21
« on: December 19, 2008, 09:05:24 pm »
I went out Christmas shopping today for my son, and found a toy that in all honesty, was iconic of my childhood and I suspect a great many others. At first I was overjoyed, and who wouldn't be at finding something of such immense sentimental value? It wasn't until several hours later, sitting alone as my wife coaxed my son into going to sleep, that I came to realize why I came to value this toy so very, very much.
the world I grew up in was one of transformers and go-bots, a world where the heroes won at the end of the day so that children like myself could sleep feeling safe that night. It was a world where even the villains who seemed so terrible at the time had limits beyond which they would not tread. In short, it was a world of imagination, warmth, and endless possibility. Everything a child could ask for.

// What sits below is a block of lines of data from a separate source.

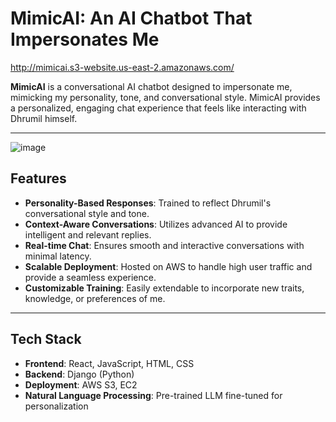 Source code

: # MimicAI: An AI Chatbot That Impersonates Me
http://mimicai.s3-website.us-east-2.amazonaws.com/

**MimicAI** is a conversational AI chatbot designed to impersonate me, mimicking my personality, tone, and conversational style. 
MimicAI provides a personalized, engaging chat experience that feels like interacting with Dhrumil himself.

---
![image](https://github.com/user-attachments/assets/79aa7a48-f6d7-4b8f-89fa-ee4c1ae64611)

## Features

- **Personality-Based Responses**: Trained to reflect Dhrumil's conversational style and tone.
- **Context-Aware Conversations**: Utilizes advanced AI to provide intelligent and relevant replies.
- **Real-time Chat**: Ensures smooth and interactive conversations with minimal latency.
- **Scalable Deployment**: Hosted on AWS to handle high user traffic and provide a seamless experience.
- **Customizable Training**: Easily extendable to incorporate new traits, knowledge, or preferences of me.

---

## Tech Stack

- **Frontend**: React, JavaScript, HTML, CSS
- **Backend**: Django (Python)
- **Deployment**: AWS S3, EC2
- **Natural Language Processing**: Pre-trained LLM fine-tuned for personalization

However, as I looked around with my instinctive need to compare and contrast everything... I find it to be a vastly different world from the one which I now inhabit. Mine is now a bitter place, cold, unappreciative of creative thought, and where the monsters have no limit to how far they will go to obtain what they desire. I find it heartbreaking to consider what I and so many others have given up without thought in our pursuit of... what? I look around and for my life I cannot see what it is we have been racing toward, what I see others running for still. Maybe we didn't understand the value of what we were discarding... looking back now I can say I certainly did not. But how could we when we had not yet been introduced to this world where violence is pervasive and death common place?

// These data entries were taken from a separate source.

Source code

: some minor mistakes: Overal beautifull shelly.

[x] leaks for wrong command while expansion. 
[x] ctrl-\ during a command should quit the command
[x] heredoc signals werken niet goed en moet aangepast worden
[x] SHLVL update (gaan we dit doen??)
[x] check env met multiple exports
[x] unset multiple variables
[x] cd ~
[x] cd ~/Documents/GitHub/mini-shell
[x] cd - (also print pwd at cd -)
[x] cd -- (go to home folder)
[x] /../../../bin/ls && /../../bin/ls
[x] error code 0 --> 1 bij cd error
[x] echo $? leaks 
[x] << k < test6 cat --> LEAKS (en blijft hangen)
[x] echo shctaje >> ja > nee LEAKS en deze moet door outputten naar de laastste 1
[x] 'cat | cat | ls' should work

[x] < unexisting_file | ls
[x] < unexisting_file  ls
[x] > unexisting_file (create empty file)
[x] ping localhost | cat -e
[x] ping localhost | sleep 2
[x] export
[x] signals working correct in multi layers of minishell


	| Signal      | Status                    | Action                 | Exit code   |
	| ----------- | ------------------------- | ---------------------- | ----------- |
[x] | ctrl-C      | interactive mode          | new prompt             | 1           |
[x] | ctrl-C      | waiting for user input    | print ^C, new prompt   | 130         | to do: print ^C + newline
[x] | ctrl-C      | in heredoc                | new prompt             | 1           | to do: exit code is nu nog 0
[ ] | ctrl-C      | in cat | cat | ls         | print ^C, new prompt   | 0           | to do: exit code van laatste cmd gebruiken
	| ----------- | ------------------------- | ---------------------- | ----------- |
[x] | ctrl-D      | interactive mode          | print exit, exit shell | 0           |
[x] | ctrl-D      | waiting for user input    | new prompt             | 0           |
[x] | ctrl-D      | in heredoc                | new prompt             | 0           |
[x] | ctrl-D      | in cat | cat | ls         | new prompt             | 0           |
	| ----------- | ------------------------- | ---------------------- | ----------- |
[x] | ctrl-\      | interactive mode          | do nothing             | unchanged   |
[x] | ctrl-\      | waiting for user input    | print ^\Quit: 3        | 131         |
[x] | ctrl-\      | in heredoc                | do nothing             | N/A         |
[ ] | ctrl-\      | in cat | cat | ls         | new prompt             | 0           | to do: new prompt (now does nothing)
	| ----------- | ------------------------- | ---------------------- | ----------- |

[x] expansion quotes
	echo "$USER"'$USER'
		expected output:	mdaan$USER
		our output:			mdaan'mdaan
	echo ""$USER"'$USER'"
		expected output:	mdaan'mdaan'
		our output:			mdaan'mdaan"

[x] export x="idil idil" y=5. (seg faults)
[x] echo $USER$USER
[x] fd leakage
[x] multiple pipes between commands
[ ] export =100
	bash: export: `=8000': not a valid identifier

I find in my son an opportunity that I have desired for years, and never dared speak of. I have an opportunity to go back. And even faced with the opportunity, I find myself frightened by it. I have no wish to bring my cold world of misery to him any sooner than I must. I know he'll seek it out on his own in due time, as I did. Just as I know he'll not truly understand what it is he sacrifices, as I did not. But if I try to go to that perfect world with my son, it's inevitable that the world I live in will follow. So I don't dare go back, honestly, and that is perhaps the saddest thought of all.
I just don't understand... how we gave it all away so easily, so foolishly... and we never even thought to ask for anything in return.